Data records
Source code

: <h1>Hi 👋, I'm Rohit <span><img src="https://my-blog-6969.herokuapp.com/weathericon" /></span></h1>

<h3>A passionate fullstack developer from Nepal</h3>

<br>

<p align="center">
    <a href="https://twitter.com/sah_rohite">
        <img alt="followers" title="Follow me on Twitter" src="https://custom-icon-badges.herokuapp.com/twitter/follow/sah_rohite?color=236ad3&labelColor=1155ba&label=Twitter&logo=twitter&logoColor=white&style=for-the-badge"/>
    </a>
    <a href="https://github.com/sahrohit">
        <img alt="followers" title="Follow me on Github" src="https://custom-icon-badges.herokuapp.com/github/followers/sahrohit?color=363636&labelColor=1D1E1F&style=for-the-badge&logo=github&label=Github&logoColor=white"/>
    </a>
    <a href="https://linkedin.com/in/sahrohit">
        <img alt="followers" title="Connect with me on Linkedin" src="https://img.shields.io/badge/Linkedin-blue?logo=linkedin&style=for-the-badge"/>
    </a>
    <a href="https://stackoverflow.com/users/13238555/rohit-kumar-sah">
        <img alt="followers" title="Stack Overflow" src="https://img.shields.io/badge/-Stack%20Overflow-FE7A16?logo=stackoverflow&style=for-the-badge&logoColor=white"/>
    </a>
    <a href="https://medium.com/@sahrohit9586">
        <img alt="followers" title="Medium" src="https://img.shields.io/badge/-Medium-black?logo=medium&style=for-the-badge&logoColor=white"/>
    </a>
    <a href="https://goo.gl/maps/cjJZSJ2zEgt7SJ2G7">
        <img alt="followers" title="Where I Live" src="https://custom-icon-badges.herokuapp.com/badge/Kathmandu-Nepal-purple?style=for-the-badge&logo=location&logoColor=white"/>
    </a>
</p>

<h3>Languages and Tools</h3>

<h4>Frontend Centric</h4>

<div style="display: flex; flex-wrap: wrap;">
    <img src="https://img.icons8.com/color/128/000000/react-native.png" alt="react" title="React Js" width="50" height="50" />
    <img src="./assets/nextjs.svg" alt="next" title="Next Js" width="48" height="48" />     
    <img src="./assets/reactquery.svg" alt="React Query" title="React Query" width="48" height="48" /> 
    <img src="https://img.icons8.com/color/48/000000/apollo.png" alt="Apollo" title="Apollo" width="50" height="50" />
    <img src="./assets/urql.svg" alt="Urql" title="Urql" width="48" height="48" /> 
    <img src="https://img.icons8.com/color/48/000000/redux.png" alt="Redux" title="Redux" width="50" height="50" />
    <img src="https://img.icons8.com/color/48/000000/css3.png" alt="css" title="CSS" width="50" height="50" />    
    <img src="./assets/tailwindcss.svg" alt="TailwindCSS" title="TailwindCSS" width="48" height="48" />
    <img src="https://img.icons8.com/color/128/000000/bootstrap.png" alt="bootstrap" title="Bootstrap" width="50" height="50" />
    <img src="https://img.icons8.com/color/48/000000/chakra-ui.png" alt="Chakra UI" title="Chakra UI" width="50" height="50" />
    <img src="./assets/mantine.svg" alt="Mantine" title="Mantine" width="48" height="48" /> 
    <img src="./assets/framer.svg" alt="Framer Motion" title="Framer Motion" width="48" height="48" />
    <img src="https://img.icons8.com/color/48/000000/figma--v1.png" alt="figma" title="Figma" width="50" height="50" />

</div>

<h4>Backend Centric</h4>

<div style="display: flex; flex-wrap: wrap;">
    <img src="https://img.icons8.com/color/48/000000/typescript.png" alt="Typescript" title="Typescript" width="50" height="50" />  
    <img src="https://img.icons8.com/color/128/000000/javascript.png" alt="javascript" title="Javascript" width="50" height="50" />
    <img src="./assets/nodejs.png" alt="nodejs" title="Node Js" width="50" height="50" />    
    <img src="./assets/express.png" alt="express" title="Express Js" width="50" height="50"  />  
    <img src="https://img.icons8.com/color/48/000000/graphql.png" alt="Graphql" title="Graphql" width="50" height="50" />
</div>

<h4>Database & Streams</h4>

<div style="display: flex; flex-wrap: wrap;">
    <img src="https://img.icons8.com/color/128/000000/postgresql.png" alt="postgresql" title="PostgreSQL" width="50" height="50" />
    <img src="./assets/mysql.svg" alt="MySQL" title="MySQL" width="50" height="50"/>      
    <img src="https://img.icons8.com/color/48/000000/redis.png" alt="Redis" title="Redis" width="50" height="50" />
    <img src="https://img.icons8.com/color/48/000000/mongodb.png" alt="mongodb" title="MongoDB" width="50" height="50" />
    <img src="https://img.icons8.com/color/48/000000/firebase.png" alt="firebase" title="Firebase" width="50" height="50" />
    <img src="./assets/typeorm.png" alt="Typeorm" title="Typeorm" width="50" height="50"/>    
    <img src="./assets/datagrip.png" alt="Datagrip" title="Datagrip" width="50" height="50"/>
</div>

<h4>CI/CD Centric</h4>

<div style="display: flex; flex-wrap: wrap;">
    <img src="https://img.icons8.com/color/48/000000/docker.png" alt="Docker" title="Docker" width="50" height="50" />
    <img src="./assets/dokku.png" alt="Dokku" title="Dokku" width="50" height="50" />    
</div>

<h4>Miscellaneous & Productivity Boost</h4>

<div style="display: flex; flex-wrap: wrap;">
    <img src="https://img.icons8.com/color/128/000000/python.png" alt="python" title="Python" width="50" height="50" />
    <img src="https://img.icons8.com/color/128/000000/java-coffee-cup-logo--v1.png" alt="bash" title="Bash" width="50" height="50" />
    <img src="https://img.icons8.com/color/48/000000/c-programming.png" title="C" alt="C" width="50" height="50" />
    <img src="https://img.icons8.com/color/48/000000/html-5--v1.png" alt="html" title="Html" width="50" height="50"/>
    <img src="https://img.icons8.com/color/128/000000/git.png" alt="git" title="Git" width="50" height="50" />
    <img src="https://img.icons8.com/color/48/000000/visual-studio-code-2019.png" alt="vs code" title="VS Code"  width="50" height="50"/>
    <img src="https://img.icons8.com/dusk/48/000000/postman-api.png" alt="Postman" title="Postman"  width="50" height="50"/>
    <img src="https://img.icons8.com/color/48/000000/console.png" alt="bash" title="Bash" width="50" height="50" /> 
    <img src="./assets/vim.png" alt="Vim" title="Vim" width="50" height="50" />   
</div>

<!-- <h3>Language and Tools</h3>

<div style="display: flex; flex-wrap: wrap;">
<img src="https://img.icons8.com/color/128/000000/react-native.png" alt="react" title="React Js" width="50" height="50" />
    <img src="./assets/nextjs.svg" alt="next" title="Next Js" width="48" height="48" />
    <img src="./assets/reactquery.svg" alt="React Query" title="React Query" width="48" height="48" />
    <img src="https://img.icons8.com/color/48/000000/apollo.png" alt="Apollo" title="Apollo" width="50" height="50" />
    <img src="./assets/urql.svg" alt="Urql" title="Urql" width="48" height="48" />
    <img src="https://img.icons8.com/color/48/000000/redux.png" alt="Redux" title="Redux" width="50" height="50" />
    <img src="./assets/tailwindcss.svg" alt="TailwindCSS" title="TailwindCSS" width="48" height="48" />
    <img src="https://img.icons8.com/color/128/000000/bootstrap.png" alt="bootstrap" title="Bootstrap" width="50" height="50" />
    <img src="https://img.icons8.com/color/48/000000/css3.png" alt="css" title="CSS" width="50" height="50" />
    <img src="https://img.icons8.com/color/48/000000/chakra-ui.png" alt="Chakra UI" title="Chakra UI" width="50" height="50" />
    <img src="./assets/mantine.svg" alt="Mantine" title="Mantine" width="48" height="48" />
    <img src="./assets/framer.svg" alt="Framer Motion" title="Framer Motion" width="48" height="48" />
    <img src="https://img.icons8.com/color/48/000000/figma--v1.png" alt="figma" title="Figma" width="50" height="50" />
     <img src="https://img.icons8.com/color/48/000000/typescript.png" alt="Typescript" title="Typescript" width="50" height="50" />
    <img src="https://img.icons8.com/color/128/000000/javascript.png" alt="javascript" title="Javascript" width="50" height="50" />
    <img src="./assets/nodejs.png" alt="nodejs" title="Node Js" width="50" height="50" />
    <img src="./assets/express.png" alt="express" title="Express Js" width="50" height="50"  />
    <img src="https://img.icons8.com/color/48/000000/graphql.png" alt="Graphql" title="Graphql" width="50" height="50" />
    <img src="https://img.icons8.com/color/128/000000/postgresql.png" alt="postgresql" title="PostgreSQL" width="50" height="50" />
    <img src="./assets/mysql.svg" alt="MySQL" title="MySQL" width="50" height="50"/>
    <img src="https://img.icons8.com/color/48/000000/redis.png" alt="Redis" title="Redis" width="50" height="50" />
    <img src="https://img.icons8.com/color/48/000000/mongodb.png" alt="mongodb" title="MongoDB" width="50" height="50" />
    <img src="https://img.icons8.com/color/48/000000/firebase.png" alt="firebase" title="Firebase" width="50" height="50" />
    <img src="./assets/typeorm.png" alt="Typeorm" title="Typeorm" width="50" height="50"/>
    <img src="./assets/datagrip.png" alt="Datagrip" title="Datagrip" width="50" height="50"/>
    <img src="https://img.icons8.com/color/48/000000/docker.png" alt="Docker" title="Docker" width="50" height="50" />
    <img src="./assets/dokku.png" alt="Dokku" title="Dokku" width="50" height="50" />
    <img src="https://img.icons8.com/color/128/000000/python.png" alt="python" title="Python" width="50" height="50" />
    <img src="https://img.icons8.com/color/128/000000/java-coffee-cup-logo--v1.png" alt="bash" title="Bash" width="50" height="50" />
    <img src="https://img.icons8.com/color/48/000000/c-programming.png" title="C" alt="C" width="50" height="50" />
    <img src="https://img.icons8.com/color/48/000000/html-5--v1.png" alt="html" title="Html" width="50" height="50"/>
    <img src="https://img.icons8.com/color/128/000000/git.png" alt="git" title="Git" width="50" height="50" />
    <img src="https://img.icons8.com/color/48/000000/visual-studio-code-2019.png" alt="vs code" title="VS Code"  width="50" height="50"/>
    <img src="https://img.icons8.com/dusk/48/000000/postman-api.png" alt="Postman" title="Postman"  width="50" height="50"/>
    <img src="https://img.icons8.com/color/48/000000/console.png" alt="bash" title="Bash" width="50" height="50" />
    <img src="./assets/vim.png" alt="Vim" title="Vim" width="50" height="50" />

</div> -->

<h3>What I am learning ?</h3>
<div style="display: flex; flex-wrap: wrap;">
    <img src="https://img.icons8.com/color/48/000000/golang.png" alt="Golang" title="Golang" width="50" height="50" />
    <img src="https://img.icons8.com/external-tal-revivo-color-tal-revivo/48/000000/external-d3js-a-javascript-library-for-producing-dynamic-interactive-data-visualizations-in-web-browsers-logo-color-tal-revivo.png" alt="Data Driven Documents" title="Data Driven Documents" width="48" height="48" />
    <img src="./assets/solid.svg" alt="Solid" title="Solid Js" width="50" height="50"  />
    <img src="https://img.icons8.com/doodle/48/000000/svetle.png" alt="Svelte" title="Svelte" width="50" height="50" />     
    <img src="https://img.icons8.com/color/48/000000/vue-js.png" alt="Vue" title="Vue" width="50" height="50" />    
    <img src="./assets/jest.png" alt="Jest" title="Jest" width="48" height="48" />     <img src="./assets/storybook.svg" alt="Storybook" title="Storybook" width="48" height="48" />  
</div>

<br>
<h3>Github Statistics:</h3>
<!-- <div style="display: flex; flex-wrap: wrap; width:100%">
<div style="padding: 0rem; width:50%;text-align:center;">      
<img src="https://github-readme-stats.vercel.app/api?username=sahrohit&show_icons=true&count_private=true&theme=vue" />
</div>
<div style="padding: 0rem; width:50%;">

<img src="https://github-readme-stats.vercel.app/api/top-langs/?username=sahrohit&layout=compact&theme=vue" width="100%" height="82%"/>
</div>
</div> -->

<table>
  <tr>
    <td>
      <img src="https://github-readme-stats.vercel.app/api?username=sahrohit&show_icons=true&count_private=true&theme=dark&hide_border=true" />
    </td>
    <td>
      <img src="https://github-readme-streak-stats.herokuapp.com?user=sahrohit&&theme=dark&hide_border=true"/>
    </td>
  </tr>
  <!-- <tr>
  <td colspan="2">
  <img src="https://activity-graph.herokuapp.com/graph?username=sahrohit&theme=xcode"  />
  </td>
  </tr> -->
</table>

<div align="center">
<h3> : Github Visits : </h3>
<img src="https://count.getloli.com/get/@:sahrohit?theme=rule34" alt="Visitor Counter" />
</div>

**EXERCISE BRIEF:** Show the lines of the records that include the string "Centric".

**SOLUTION:**
<h4>Frontend Centric</h4>
<h4>Backend Centric</h4>
<h4>CI/CD Centric</h4>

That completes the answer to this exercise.